• [WORK REQUEST]:
Reproduce exactly the lines below, from the first one through the line containing "portion of the", and omit any pictures.

• [TASK DATA]:

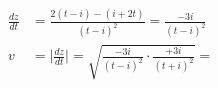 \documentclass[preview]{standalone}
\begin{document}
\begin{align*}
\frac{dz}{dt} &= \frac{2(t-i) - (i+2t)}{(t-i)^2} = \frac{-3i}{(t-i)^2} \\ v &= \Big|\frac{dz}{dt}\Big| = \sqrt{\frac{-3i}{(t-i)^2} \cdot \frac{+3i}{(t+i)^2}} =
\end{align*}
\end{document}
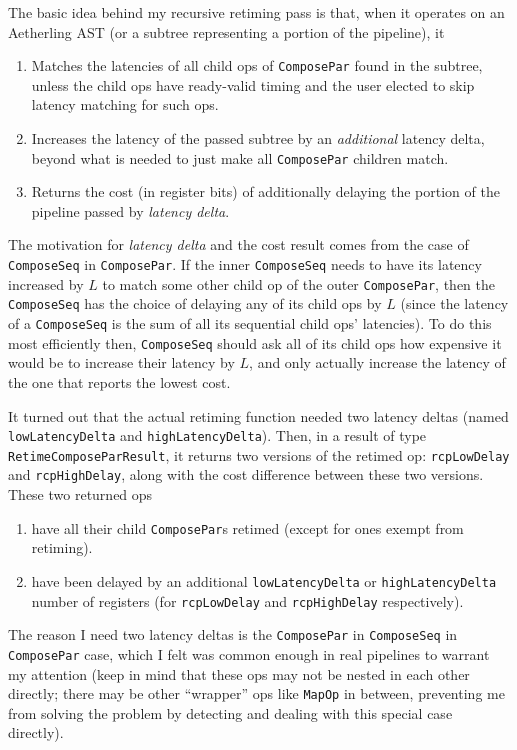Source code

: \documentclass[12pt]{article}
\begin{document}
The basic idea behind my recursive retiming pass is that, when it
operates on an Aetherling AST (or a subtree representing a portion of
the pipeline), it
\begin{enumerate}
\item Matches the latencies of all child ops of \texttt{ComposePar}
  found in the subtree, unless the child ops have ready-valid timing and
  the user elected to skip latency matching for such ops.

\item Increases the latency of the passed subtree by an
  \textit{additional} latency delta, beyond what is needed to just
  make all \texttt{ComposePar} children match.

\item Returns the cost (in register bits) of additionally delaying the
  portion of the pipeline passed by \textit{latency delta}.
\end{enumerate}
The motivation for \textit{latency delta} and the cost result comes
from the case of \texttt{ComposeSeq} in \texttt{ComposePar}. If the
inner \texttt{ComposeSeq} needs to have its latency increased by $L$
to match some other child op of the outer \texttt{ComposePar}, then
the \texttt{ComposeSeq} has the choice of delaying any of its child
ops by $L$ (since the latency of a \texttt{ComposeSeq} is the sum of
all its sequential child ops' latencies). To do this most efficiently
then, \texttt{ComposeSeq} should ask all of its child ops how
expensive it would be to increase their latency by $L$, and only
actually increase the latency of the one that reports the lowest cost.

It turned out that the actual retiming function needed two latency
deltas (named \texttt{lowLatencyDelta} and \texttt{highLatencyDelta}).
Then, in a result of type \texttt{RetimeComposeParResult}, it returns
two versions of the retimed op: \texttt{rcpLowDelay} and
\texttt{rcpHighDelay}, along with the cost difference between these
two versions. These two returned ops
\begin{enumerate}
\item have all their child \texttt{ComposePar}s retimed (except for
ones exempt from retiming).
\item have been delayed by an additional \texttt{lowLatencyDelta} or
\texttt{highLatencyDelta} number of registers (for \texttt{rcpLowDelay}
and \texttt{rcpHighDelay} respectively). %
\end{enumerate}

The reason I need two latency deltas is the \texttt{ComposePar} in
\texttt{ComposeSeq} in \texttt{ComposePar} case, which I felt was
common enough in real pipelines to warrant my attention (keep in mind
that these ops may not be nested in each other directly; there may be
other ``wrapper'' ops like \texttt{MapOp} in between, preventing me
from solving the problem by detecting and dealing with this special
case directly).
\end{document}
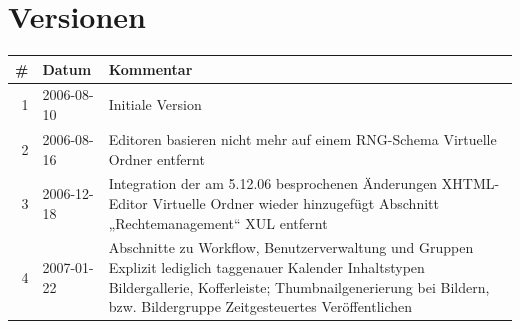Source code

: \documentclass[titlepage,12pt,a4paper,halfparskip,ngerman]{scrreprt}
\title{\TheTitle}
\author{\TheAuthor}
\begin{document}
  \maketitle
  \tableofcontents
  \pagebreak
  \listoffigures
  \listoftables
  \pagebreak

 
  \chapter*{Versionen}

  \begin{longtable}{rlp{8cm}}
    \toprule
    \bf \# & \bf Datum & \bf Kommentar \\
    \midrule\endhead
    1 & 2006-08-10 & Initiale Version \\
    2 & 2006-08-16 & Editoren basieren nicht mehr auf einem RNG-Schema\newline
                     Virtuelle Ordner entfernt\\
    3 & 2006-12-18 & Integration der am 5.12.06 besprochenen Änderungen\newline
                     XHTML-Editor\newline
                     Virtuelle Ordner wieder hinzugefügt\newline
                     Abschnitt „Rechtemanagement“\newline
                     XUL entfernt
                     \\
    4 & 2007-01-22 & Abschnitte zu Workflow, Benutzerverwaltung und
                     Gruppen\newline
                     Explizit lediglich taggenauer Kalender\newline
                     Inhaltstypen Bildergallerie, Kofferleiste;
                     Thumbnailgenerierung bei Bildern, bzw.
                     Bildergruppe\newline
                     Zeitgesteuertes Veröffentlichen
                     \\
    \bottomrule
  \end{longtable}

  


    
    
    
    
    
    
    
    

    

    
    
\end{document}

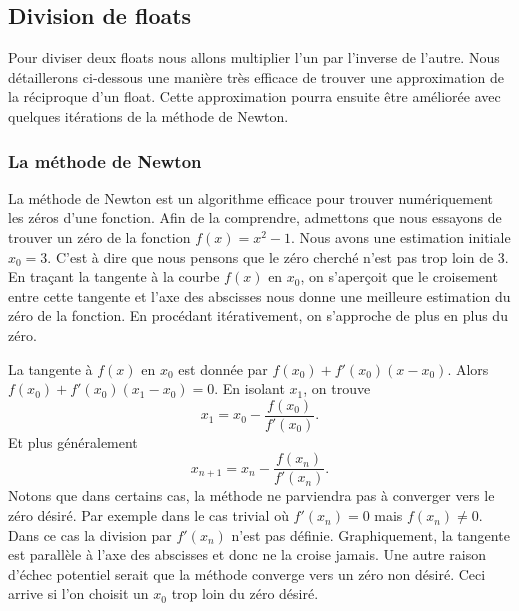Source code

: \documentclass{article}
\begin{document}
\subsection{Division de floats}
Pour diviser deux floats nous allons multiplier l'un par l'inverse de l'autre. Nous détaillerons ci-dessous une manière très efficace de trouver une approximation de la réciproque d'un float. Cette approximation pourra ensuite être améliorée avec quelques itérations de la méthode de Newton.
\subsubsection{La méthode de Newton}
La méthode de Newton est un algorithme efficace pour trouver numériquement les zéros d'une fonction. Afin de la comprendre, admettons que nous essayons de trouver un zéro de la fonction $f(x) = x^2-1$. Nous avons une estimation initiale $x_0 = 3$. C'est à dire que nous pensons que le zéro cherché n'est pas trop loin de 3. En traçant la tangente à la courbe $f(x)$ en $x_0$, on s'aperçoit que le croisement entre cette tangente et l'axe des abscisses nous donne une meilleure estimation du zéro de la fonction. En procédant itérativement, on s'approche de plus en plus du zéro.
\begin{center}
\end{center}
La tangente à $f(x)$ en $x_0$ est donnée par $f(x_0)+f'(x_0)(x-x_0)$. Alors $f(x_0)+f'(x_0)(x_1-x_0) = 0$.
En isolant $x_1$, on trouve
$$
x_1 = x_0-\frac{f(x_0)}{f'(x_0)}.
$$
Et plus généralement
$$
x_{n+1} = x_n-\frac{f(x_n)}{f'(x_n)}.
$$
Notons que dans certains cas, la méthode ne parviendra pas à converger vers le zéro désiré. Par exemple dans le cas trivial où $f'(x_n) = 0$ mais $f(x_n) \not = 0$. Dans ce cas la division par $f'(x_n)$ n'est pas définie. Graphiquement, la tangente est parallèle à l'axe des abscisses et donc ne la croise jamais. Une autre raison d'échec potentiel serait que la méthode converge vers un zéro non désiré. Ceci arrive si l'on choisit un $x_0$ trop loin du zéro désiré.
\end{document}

• [SOLUTION TO THIS TASK]:
 \documentclass[preview]{standalone}
\begin{document}
\begin{align*}
\frac{dz}{dt} &= \frac{2(t-i) - (i+2t)}{(t-i)^2} = \frac{-3i}{(t-i)^2} \\ v &= \Big|\frac{dz}{dt}\Big| = \sqrt{\frac{-3i}{(t-i)^2} \cdot \frac{+3i}{(t+i)^2}} =
\end{align*}
\end{document}
Source code

: \documentclass[12pt]{article}
\begin{document}
The basic idea behind my recursive retiming pass is that, when it
operates on an Aetherling AST (or a subtree representing a portion of
the pipeline), it
\begin{enumerate}
\item Matches the latencies of all child ops of \texttt{ComposePar}
  found in the subtree, unless the child ops have ready-valid timing and
  the user elected to skip latency matching for such ops.

\item Increases the latency of the passed subtree by an
  \textit{additional} latency delta, beyond what is needed to just
  make all \texttt{ComposePar} children match.

\item Returns the cost (in register bits) of additionally delaying the
  portion of the pipeline passed by \textit{latency delta}.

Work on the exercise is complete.